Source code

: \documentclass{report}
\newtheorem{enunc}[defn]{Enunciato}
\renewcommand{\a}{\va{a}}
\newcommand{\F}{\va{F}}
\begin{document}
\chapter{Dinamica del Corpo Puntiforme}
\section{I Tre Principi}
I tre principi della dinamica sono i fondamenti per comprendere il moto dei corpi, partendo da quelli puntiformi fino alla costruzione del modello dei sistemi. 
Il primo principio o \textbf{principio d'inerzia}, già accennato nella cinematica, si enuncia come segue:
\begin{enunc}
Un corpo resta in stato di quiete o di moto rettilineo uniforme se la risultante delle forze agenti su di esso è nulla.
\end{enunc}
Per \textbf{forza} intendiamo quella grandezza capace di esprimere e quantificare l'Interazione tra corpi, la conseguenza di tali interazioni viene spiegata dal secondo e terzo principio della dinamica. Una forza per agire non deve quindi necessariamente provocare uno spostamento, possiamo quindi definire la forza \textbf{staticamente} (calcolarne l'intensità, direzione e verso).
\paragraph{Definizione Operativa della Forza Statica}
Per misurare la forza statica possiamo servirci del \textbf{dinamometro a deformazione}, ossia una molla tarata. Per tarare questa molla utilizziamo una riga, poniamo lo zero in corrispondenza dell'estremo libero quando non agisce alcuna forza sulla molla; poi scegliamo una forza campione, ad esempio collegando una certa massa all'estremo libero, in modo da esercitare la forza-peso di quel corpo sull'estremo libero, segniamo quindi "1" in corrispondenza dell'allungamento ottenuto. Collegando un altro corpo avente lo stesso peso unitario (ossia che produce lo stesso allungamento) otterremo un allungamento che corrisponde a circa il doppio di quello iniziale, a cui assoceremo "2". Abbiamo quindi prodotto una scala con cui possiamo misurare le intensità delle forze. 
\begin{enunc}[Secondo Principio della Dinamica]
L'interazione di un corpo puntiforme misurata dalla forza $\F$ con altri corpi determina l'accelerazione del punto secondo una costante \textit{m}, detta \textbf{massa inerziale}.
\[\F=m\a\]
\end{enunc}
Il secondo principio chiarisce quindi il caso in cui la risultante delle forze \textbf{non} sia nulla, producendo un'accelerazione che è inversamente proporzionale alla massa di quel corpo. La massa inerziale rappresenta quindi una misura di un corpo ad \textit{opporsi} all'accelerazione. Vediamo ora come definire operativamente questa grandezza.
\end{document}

**********

* [ABOUT THIS TASK]: Your task is to retype the data exactly, with no line missing.

* [EXPECTED OUTPUT]:
Source code

: \documentclass{report}
\newtheorem{enunc}[defn]{Enunciato}
\renewcommand{\a}{\va{a}}
\newcommand{\F}{\va{F}}
\begin{document}
\chapter{Dinamica del Corpo Puntiforme}
\section{I Tre Principi}
I tre principi della dinamica sono i fondamenti per comprendere il moto dei corpi, partendo da quelli puntiformi fino alla costruzione del modello dei sistemi. 
Il primo principio o \textbf{principio d'inerzia}, già accennato nella cinematica, si enuncia come segue:
\begin{enunc}
Un corpo resta in stato di quiete o di moto rettilineo uniforme se la risultante delle forze agenti su di esso è nulla.
\end{enunc}
Per \textbf{forza} intendiamo quella grandezza capace di esprimere e quantificare l'Interazione tra corpi, la conseguenza di tali interazioni viene spiegata dal secondo e terzo principio della dinamica. Una forza per agire non deve quindi necessariamente provocare uno spostamento, possiamo quindi definire la forza \textbf{staticamente} (calcolarne l'intensità, direzione e verso).
\paragraph{Definizione Operativa della Forza Statica}
Per misurare la forza statica possiamo servirci del \textbf{dinamometro a deformazione}, ossia una molla tarata. Per tarare questa molla utilizziamo una riga, poniamo lo zero in corrispondenza dell'estremo libero quando non agisce alcuna forza sulla molla; poi scegliamo una forza campione, ad esempio collegando una certa massa all'estremo libero, in modo da esercitare la forza-peso di quel corpo sull'estremo libero, segniamo quindi "1" in corrispondenza dell'allungamento ottenuto. Collegando un altro corpo avente lo stesso peso unitario (ossia che produce lo stesso allungamento) otterremo un allungamento che corrisponde a circa il doppio di quello iniziale, a cui assoceremo "2". Abbiamo quindi prodotto una scala con cui possiamo misurare le intensità delle forze. 
\begin{enunc}[Secondo Principio della Dinamica]
L'interazione di un corpo puntiforme misurata dalla forza $\F$ con altri corpi determina l'accelerazione del punto secondo una costante \textit{m}, detta \textbf{massa inerziale}.
\[\F=m\a\]
\end{enunc}
Il secondo principio chiarisce quindi il caso in cui la risultante delle forze \textbf{non} sia nulla, producendo un'accelerazione che è inversamente proporzionale alla massa di quel corpo. La massa inerziale rappresenta quindi una misura di un corpo ad \textit{opporsi} all'accelerazione. Vediamo ora come definire operativamente questa grandezza.
\end{document}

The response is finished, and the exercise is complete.